In this paper, the authors turned the deep learning into the frontend of the SLAM system. There is a shared encoder to keep the model fast and easy to train which is operated by the interest point decoder for detection and the descriptor decoder for description.
This paper used self-supervised learning so it worked well even in so many diversion of views and lights as compared with classic feature extracting and matching algorithms.
The attempt to combine with deep learning and the feature extraction can be a good frame to my further work to make the end-to-end neural network model for SLAM.
-
E. Parisotto, D. S. Chaplot, J. Zhang, and R. Salakhutdinov, “Global pose estimation with an attention-based recurrent network,” in 2018 IEEE/CVF Conference on Computer Vision and Pattern Recognition Workshops (CVPRW), Feb. 2018.
In this paper, the authors turned the deep learning into the backend of the SLAM system. The main concept of this paper is the neural global optimizer consist of local pose estimation model, pose aggregation module and neural graph optimization. It predicts the relative pose changes and optimizes the predictions.
This paper was the first attempt to use deep learning in SLAM. Although it is not the end-to-end model, it is well worth enough. They have the enormous potential for development because there are several convolutional network models can be applied instead of Flownet that it used in this paper.
The neural global optimizer is one of good related work for my further work to make the end-to-end neural network model for SLAM.
-
G. Klein and D. Murray, “Parallel tracking and mapping for small AR workspaces,” 2007 6th IEEE and ACM International Symposium on Mixed and Augmented Reality, 2007.
Original visual SLAM considers every frame to pick feature points but Parallel Tracking and Mapping(PTAM) picks them in keyframes so it is faster than before. It runs tracking and mapping separately in parallel threads. There are few calculations in tracking so it is applied on every video frames for making it real-time and more accurate but mapping is applied on only keyframes.
However, PTAM is appropriate to apply only in fixed and limited space like the office desk. Also, there is no loop detection which makes the result more accurate and the user should do the initialization for scaling before running the algorithm.
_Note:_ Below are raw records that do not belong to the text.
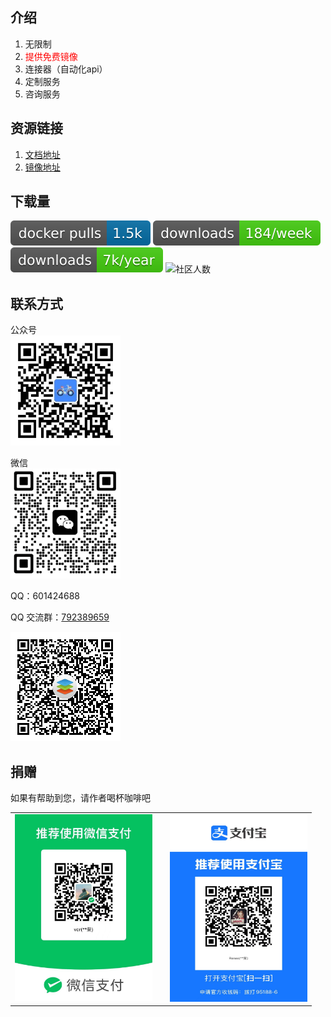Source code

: ## 介绍

1. 无限制
2. <span style="color:red">提供免费镜像</span>
3. 连接器（自动化api）
4. 定制服务
5. 咨询服务

## 资源链接

1. [文档地址](https://knoxzhang.gitee.io/ooffice-docs-zh-cn/)
2. [镜像地址](https://hub.docker.com/r/knoxzhang/oo-ce-docker-license)

## 下载量

 ![镜像下载](./docs/public/oo-ce-docker-license15.svg)
 ![npm pagepack 下载](./docs/public/knox.zhang.week.svg)
 ![npm pagepack 下载](./docs/public/knox.zhang.year.svg)
 ![社区人数](https://img.shields.io/badge/QQ群人数-360+-blue)

<!-- https://img.shields.io/docker/pulls/knoxzhang/oo-ce-docker-license

https://img.shields.io/npm-stat/dy/knox.zhang -->

## 联系方式
公众号
<br />
<img width="176" height="176" src="./docs/public/qrcode.jpg" />

微信
<br/>
<img width="176" height="176" src="./docs/public/my-code.png"/>

QQ：601424688

QQ 交流群：<a href="https://jq.qq.com/?_wv=1027&k=m01BIUzX" target="_blank">792389659</a>

![qq-group](./docs/public/qq-group.png)

## 捐赠

如果有帮助到您，请作者喝杯咖啡吧

<table>
    <tr>
        <td>
            <img width="220" src="./docs/public/wxpay.JPG"/>
        </td>
        <td>
        </td>
        <td>            
            <img width="220" height="300" src="./docs/public/alipay.JPG"/>
        </td>
    </tr>
</table>

<!-- 图标下载 https://shields.io/badges/docker-pulls -->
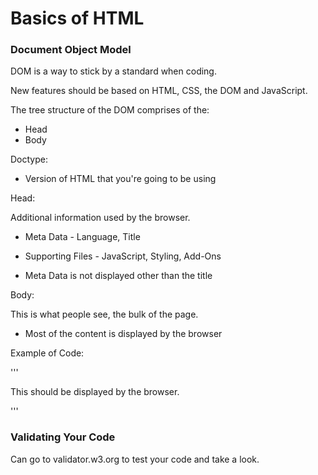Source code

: # Basics of HTML

### Document Object Model

DOM is a way to stick by a standard when coding. 

New features should be based on HTML, CSS, the DOM and JavaScript.



The tree structure of the DOM comprises of the:

- Head
- Body



Doctype:

- Version of HTML that you're going to be using



Head:

Additional information used by the browser.

- Meta Data - Language, Title

- Supporting Files - JavaScript, Styling, Add-Ons

- Meta Data is not displayed other than the title

  

Body:

This is what people see, the bulk of the page.

- Most of the content is displayed by the browser



Example of Code:

'''

<!DOCTYPE html>
<html lang = "en">
<head>
    <meta charset = "UTF-8">
    <title>My First Page</title>
</head>
<body>
    This should be displayed by the browser.
</body>
</html>
</!doctype>

'''



### Validating Your Code

Can go to validator.w3.org to test your code and take a look.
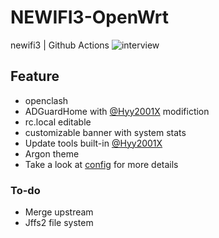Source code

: # NEWIFI3-OpenWrt
newifi3 | Github Actions
![interview](https://github.com/wmyfelix/NEWIFI3-OpenWrt/blob/master/banner.png?raw=true)
## Feature
+ openclash
+ ADGuardHome with [@Hyy2001X](https://Github.com/Hyy2001X) modifiction
+ rc.local editable
+ customizable banner with system stats
+ Update tools built-in [@Hyy2001X](https://Github.com/Hyy2001X)
+ Argon theme
+ Take a look at [config](Configs/d-team_newifi-d2) for more details
### To-do
- Merge upstream
- Jffs2 file system

 
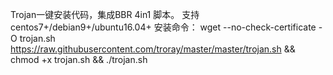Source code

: Trojan一键安装代码，集成BBR 4in1 脚本。
支持centos7+/debian9+/ubuntu16.04+
安装命令：
wget --no-check-certificate -O trojan.sh https://raw.githubusercontent.com/troray/master/master/trojan.sh && chmod +x trojan.sh && ./trojan.sh
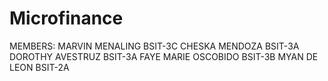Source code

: # Microfinance

MEMBERS:
MARVIN MENALING BSIT-3C
CHESKA MENDOZA BSIT-3A
DOROTHY AVESTRUZ BSIT-3A
FAYE MARIE OSCOBIDO BSIT-3B
MYAN DE LEON BSIT-2A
This work became the base work of ORB-SLAM.
-
S. Milz, G. Arbeiter, C. Witt, B. Abdallah, and S. Yogamani, “Visual SLAM for automated driving: Exploring the applications of deep learning,” in 2018 IEEE/CVF Conference on Computer Vision and Pattern Recognition Workshops (CVPRW), 2018.
In this paper, authors did the brief summary of some important SLAM algorithms so far, introduced the fundamental pipeline of SLAM and explained how and why deep learning can help them to improve. Also, there are short descriptions about considering problems in self-driving vehicles field.
Because this paper is written in early 2018 there is no important researches of 2018 and 2019 so far but it is helpful to read quickly about classical visual SLAM approaches such as PTAM, ORB-SLAM and Mono SLAM.
There is slow development on convolutional neural network based SLAM algorithm approaches. This paper helped me to learn SLAM briefly and gave me some insights of adopting deep learning to it.
-
Kang Rong, Jieqi Shi, Xueming Li, Yang Liu and Xiao Liu. "DF-SLAM: A deep-learning enhanced visual SLAM system based on deep local features." arXiv preprint arXiv:1901.07223, 2019.
DF-SLAM is proposed with the deep local feature descriptors adopted by the neural network which can replace ORB, SIFT or other classic feature descriptors. This system runs three threads in parallel, there are tracking, local mapping and loop closing each. The new local feature descriptors are extracted before the tracking thread manages a new frame.
DF-SLAM can be more stable. Also, there is a limitation that it is hard to handle difficult localization and mapping problems under extreme conditions. There are some points to improve include global bundle adjustment.
This paper can help me to establish the end-to-end system for deep learning enhanced and powerful SLAM algorithm.